■ **Required work**
When the line containing "3. **JavaScript**" is reached, begin transcribing. Continue exactly through the final line of the listing, and return nothing else.

'''

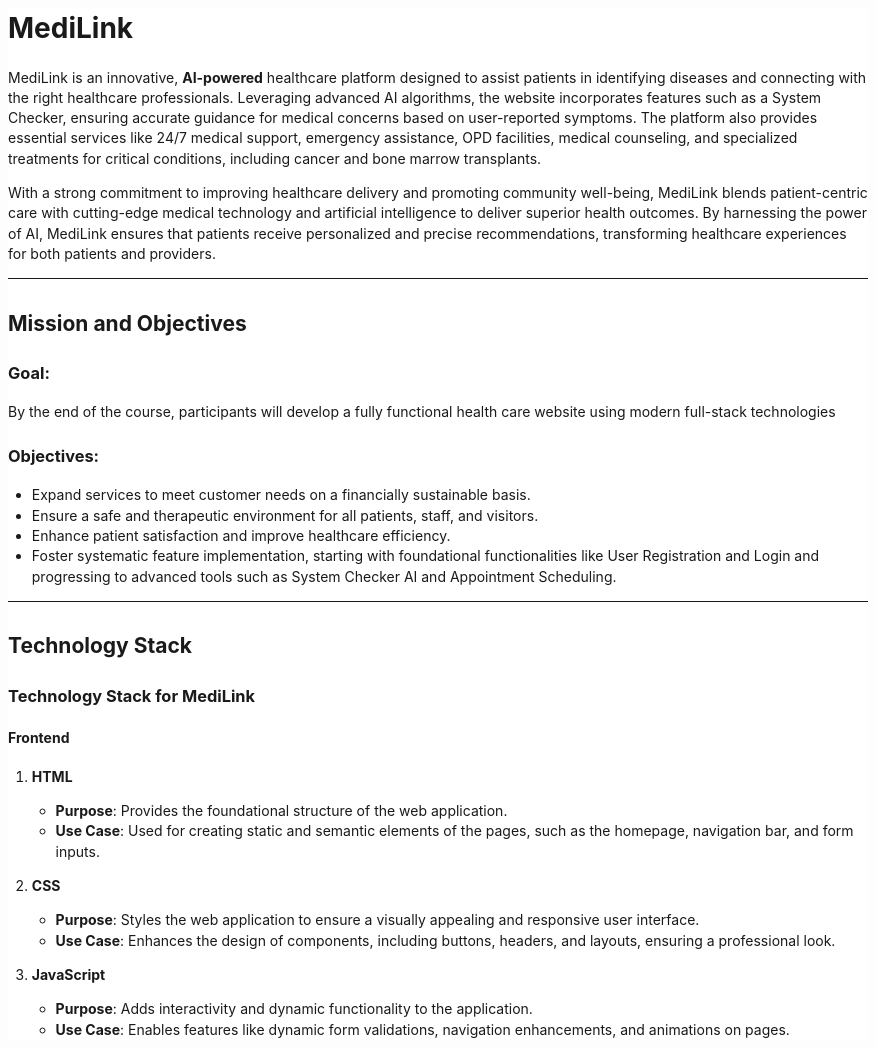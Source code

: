 # **MediLink**  
MediLink is an innovative, **AI-powered** healthcare platform designed to assist patients in identifying diseases and connecting with the right healthcare professionals. Leveraging advanced AI algorithms, the website incorporates features such as a System Checker, ensuring accurate guidance for medical concerns based on user-reported symptoms. The platform also provides essential services like 24/7 medical support, emergency assistance, OPD facilities, medical counseling, and specialized treatments for critical conditions, including cancer and bone marrow transplants.

With a strong commitment to improving healthcare delivery and promoting community well-being, MediLink blends patient-centric care with cutting-edge medical technology and artificial intelligence to deliver superior health outcomes. By harnessing the power of AI, MediLink ensures that patients receive personalized and precise recommendations, transforming healthcare experiences for both patients and providers.

---
## **Mission and Objectives**  
### **Goal:**  
By the end of the course, participants will develop a fully functional health care website using modern full-stack technologies

### **Objectives:**  
- Expand services to meet customer needs on a financially sustainable basis.
- Ensure a safe and therapeutic environment for all patients, staff, and visitors.
- Enhance patient satisfaction and improve healthcare efficiency.
- Foster systematic feature implementation, starting with foundational functionalities like User Registration and Login and progressing to advanced tools such as System Checker AI and Appointment Scheduling. 

---
## **Technology Stack**  
### **Technology Stack for MediLink**

#### **Frontend**
1. **HTML**  
   - **Purpose**: Provides the foundational structure of the web application.  
   - **Use Case**: Used for creating static and semantic elements of the pages, such as the homepage, navigation bar, and form inputs.  

2. **CSS**  
   - **Purpose**: Styles the web application to ensure a visually appealing and responsive user interface.  
   - **Use Case**: Enhances the design of components, including buttons, headers, and layouts, ensuring a professional look.  

3. **JavaScript**  
   - **Purpose**: Adds interactivity and dynamic functionality to the application.  
   - **Use Case**: Enables features like dynamic form validations, navigation enhancements, and animations on pages.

'''

■ **Response to this exercise**
3. **JavaScript**  
   - **Purpose**: Adds interactivity and dynamic functionality to the application.  
   - **Use Case**: Enables features like dynamic form validations, navigation enhancements, and animations on pages.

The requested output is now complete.